***** Task input *****

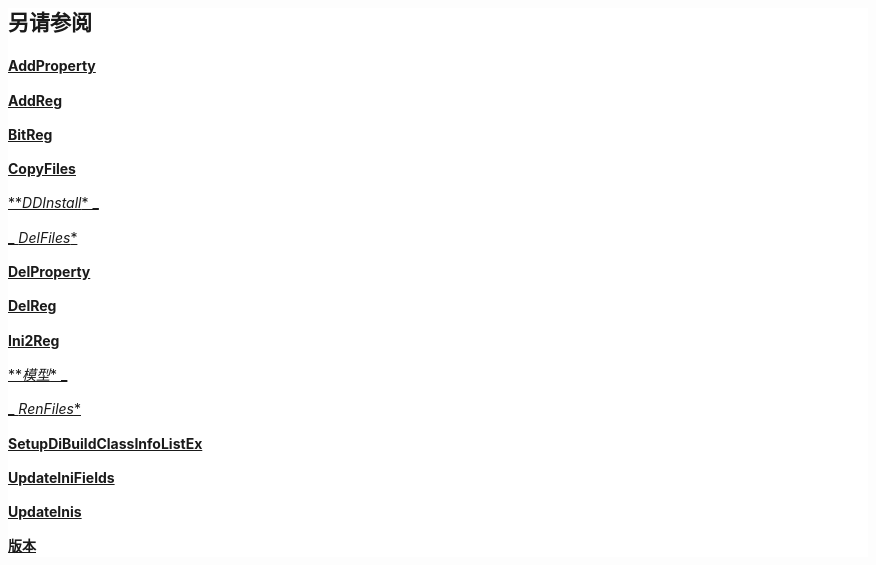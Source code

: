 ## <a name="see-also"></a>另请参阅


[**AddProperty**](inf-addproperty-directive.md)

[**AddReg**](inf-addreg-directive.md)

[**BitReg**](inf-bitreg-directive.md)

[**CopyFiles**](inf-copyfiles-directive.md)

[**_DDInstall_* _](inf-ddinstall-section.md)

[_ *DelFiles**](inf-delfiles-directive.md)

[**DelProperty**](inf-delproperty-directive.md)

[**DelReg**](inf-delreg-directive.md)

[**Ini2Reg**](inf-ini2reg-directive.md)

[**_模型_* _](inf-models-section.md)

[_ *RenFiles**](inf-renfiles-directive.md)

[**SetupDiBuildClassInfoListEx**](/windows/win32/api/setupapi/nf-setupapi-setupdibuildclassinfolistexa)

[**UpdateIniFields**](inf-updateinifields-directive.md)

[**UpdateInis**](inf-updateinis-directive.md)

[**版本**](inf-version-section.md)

*****
***** Task input *****

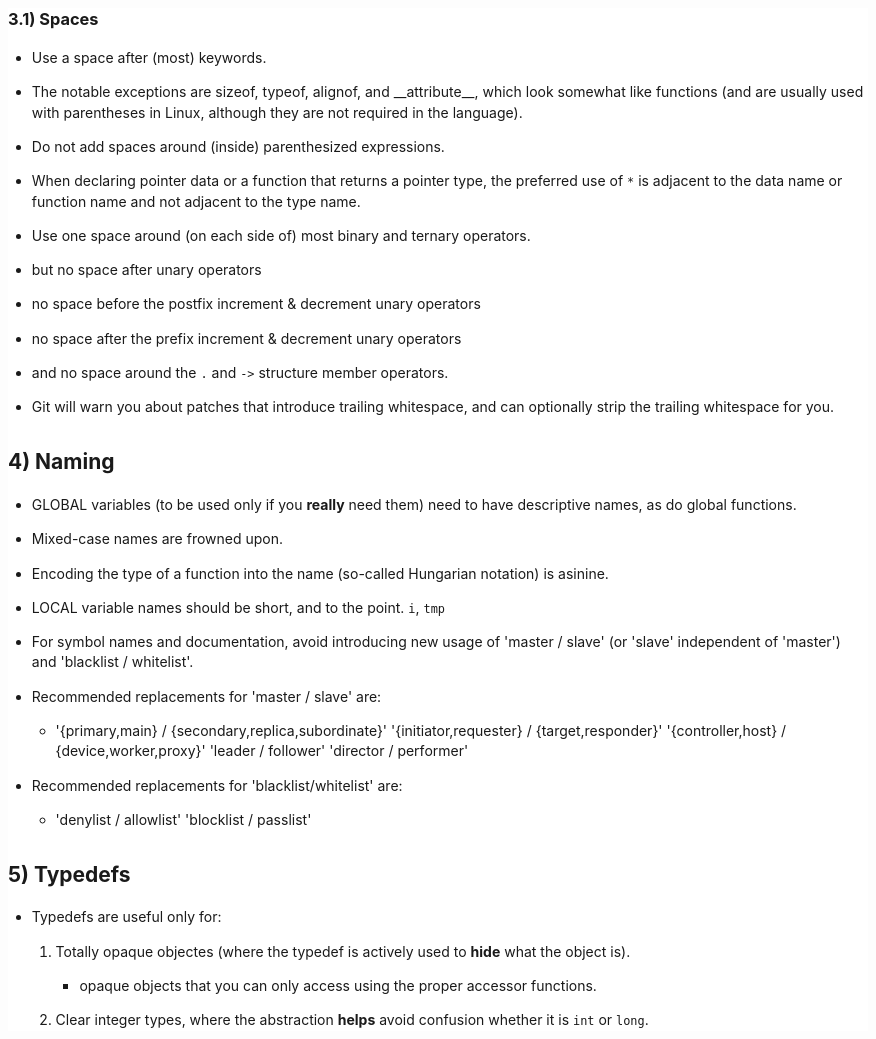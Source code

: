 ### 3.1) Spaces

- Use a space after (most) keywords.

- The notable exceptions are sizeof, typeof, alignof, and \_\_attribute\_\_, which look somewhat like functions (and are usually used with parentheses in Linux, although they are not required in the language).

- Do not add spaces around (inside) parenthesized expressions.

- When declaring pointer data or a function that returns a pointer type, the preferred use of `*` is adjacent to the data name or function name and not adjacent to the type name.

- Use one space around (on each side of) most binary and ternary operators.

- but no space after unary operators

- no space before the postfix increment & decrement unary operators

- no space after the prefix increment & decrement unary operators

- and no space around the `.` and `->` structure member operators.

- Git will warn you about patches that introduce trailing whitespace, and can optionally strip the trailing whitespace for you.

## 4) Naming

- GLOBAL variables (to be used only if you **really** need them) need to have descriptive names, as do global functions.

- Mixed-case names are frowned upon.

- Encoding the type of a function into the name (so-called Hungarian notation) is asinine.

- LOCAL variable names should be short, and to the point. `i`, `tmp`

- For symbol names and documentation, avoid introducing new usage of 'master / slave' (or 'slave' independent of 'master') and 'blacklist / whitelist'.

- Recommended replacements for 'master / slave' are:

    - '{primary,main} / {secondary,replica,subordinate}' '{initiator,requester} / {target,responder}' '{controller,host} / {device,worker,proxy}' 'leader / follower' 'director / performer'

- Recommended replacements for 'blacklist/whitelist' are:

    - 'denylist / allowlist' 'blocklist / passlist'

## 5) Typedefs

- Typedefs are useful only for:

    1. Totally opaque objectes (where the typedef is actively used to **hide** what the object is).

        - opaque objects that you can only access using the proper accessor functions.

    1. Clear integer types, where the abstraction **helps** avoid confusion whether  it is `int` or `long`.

*****
***** Task input *****

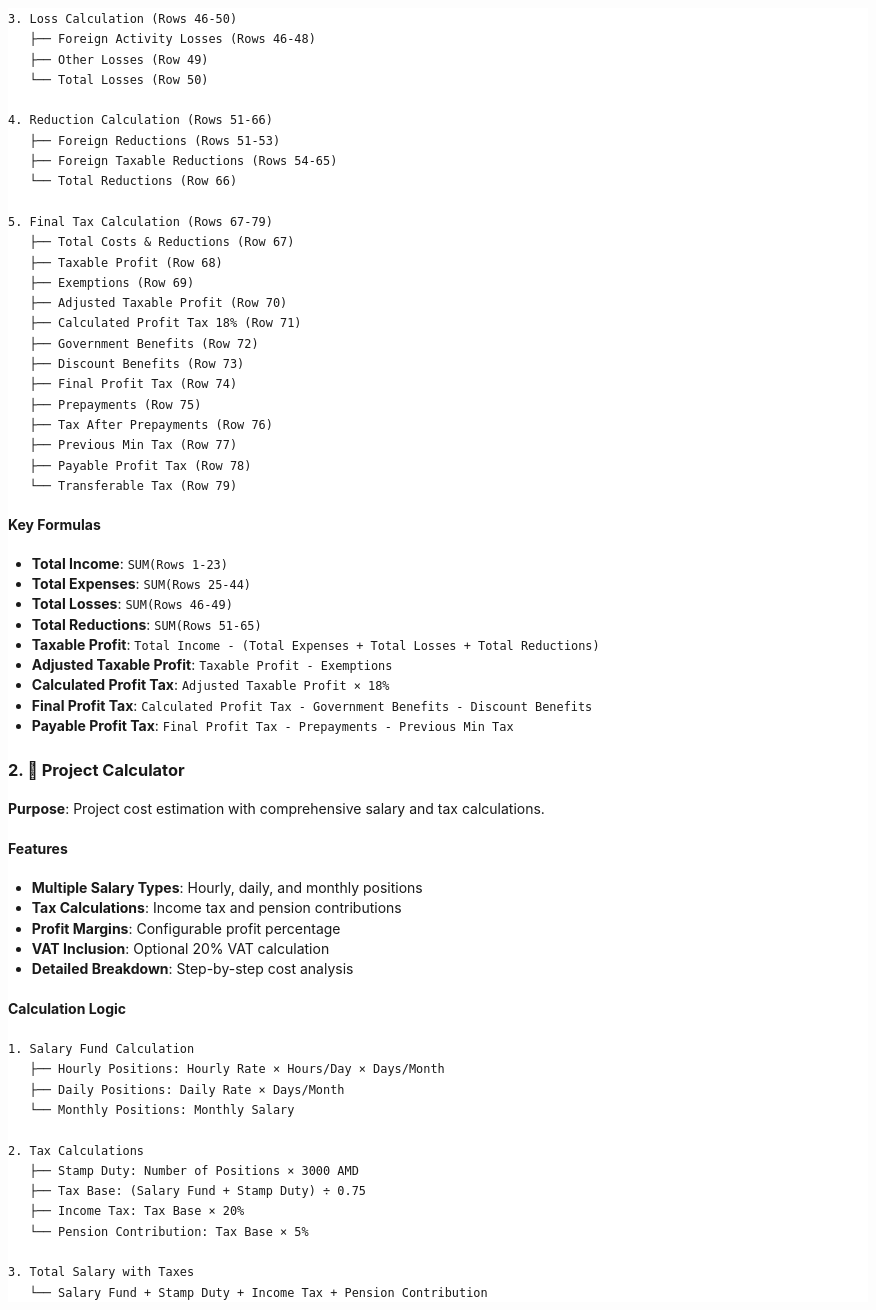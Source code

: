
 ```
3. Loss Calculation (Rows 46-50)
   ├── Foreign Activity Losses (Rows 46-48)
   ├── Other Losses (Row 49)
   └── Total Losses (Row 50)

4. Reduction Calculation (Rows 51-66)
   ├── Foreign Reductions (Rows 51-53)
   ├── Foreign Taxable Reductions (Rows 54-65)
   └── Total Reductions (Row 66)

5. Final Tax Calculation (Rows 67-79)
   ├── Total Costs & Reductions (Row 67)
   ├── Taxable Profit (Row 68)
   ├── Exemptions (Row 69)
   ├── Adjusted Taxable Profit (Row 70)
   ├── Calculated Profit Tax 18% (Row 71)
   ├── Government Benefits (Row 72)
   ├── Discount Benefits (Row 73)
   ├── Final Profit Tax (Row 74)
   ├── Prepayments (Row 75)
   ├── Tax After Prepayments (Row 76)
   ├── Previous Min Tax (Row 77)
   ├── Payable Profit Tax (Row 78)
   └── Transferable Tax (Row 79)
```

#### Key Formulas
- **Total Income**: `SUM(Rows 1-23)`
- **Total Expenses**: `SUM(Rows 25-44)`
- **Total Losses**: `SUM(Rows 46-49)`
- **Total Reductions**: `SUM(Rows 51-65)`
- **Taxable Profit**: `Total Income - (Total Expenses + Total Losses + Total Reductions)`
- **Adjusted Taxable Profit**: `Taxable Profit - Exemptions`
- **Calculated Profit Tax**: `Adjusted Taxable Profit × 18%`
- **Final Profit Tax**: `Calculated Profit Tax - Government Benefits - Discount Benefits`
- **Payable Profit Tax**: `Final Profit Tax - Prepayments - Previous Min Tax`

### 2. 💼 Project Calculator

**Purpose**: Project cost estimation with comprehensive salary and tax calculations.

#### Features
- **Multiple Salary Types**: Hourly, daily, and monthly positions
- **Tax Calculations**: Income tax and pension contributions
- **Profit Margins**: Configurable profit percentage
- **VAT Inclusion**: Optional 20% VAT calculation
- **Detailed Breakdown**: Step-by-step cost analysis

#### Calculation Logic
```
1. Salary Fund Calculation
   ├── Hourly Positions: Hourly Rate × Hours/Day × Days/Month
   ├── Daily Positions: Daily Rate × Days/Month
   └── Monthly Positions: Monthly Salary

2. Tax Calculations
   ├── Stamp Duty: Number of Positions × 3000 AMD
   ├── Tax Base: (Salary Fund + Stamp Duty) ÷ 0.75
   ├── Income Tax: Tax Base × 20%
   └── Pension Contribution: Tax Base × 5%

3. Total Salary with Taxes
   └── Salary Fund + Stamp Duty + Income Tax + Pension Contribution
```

*****

Exercise description: Reproduce word for word the material above, beginning with the line that contains "- **Multiple Salary" and ending with the line that contains "- **Detailed Breakdown**: Step-by-step".

Answer box:
- **Multiple Salary Types**: Hourly, daily, and monthly positions
- **Tax Calculations**: Income tax and pension contributions
- **Profit Margins**: Configurable profit percentage
- **VAT Inclusion**: Optional 20% VAT calculation
- **Detailed Breakdown**: Step-by-step cost analysis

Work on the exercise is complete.